→ **TASK BRIEF**: Can you set down, exactly as they appear below, the lines from the opening of the material through the one bearing "Real Url: pro.vipclubtv.net:25443", minus the pictures?

→ **DATA EXCERPTS**:
.....

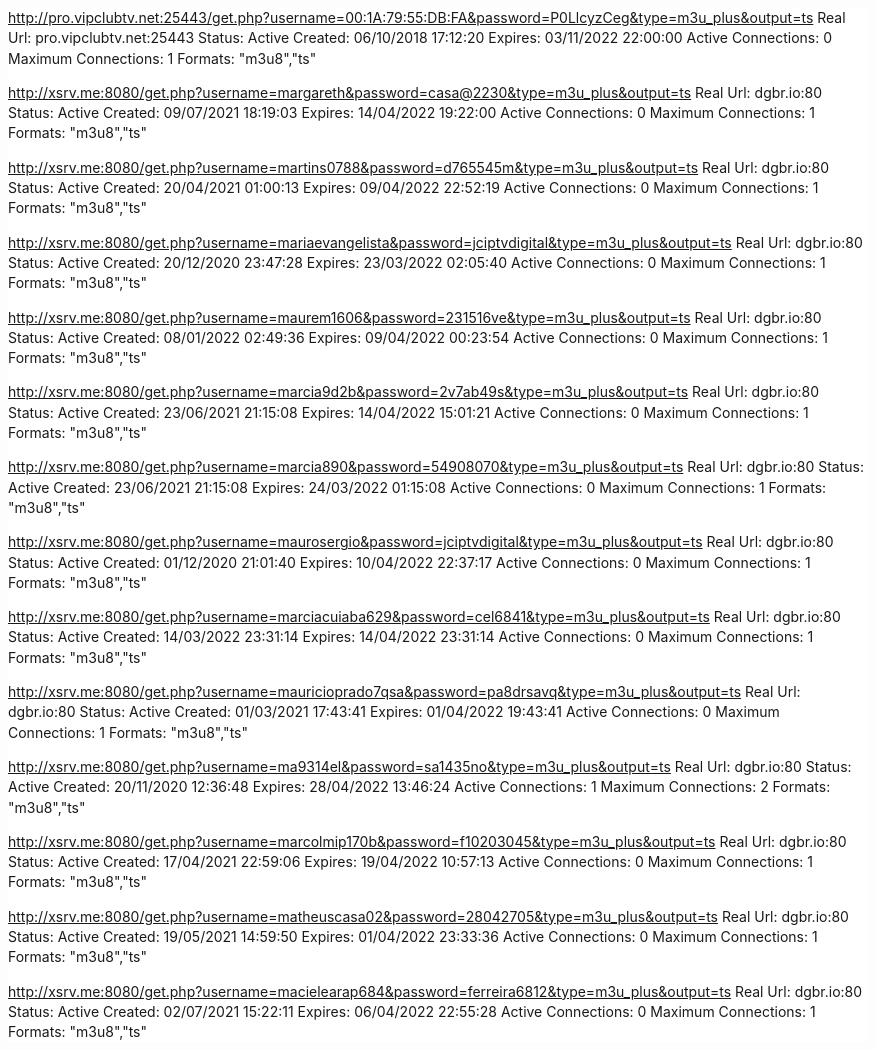 http://pro.vipclubtv.net:25443/get.php?username=00:1A:79:55:DB:FA&password=P0LlcyzCeg&type=m3u_plus&output=ts
Real Url: pro.vipclubtv.net:25443     Status: Active    Created: 06/10/2018 17:12:20     Expires: 03/11/2022 22:00:00    Active Connections: 0     Maximum Connections: 1     Formats: "m3u8","ts"

http://xsrv.me:8080/get.php?username=margareth&password=casa@2230&type=m3u_plus&output=ts
Real Url: dgbr.io:80     Status: Active    Created: 09/07/2021 18:19:03     Expires: 14/04/2022 19:22:00    Active Connections: 0     Maximum Connections: 1     Formats: "m3u8","ts"

http://xsrv.me:8080/get.php?username=martins0788&password=d765545m&type=m3u_plus&output=ts
Real Url: dgbr.io:80     Status: Active    Created: 20/04/2021 01:00:13     Expires: 09/04/2022 22:52:19    Active Connections: 0     Maximum Connections: 1     Formats: "m3u8","ts"

http://xsrv.me:8080/get.php?username=mariaevangelista&password=jciptvdigital&type=m3u_plus&output=ts
Real Url: dgbr.io:80     Status: Active    Created: 20/12/2020 23:47:28     Expires: 23/03/2022 02:05:40    Active Connections: 0     Maximum Connections: 1     Formats: "m3u8","ts"

http://xsrv.me:8080/get.php?username=maurem1606&password=231516ve&type=m3u_plus&output=ts
Real Url: dgbr.io:80     Status: Active    Created: 08/01/2022 02:49:36     Expires: 09/04/2022 00:23:54    Active Connections: 0     Maximum Connections: 1     Formats: "m3u8","ts"

http://xsrv.me:8080/get.php?username=marcia9d2b&password=2v7ab49s&type=m3u_plus&output=ts
Real Url: dgbr.io:80     Status: Active    Created: 23/06/2021 21:15:08     Expires: 14/04/2022 15:01:21    Active Connections: 0     Maximum Connections: 1     Formats: "m3u8","ts"

http://xsrv.me:8080/get.php?username=marcia890&password=54908070&type=m3u_plus&output=ts
Real Url: dgbr.io:80     Status: Active    Created: 23/06/2021 21:15:08     Expires: 24/03/2022 01:15:08    Active Connections: 0     Maximum Connections: 1     Formats: "m3u8","ts"

http://xsrv.me:8080/get.php?username=maurosergio&password=jciptvdigital&type=m3u_plus&output=ts
Real Url: dgbr.io:80     Status: Active    Created: 01/12/2020 21:01:40     Expires: 10/04/2022 22:37:17    Active Connections: 0     Maximum Connections: 1     Formats: "m3u8","ts"

http://xsrv.me:8080/get.php?username=marciacuiaba629&password=cel6841&type=m3u_plus&output=ts
Real Url: dgbr.io:80     Status: Active    Created: 14/03/2022 23:31:14     Expires: 14/04/2022 23:31:14    Active Connections: 0     Maximum Connections: 1     Formats: "m3u8","ts"

http://xsrv.me:8080/get.php?username=mauricioprado7qsa&password=pa8drsavq&type=m3u_plus&output=ts
Real Url: dgbr.io:80     Status: Active    Created: 01/03/2021 17:43:41     Expires: 01/04/2022 19:43:41    Active Connections: 0     Maximum Connections: 1     Formats: "m3u8","ts"

http://xsrv.me:8080/get.php?username=ma9314el&password=sa1435no&type=m3u_plus&output=ts
Real Url: dgbr.io:80     Status: Active    Created: 20/11/2020 12:36:48     Expires: 28/04/2022 13:46:24    Active Connections: 1     Maximum Connections: 2     Formats: "m3u8","ts"

http://xsrv.me:8080/get.php?username=marcolmip170b&password=f10203045&type=m3u_plus&output=ts
Real Url: dgbr.io:80     Status: Active    Created: 17/04/2021 22:59:06     Expires: 19/04/2022 10:57:13    Active Connections: 0     Maximum Connections: 1     Formats: "m3u8","ts"

http://xsrv.me:8080/get.php?username=matheuscasa02&password=28042705&type=m3u_plus&output=ts
Real Url: dgbr.io:80     Status: Active    Created: 19/05/2021 14:59:50     Expires: 01/04/2022 23:33:36    Active Connections: 0     Maximum Connections: 1     Formats: "m3u8","ts"

http://xsrv.me:8080/get.php?username=macielearap684&password=ferreira6812&type=m3u_plus&output=ts
Real Url: dgbr.io:80     Status: Active    Created: 02/07/2021 15:22:11     Expires: 06/04/2022 22:55:28    Active Connections: 0     Maximum Connections: 1     Formats: "m3u8","ts"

.....

→ **EXERCISE OUTPUT**:
 http://pro.vipclubtv.net:25443/get.php?username=00:1A:79:55:DB:FA&password=P0LlcyzCeg&type=m3u_plus&output=ts
Real Url: pro.vipclubtv.net:25443     Status: Active    Created: 06/10/2018 17:12:20     Expires: 03/11/2022 22:00:00    Active Connections: 0     Maximum Connections: 1     Formats: "m3u8","ts"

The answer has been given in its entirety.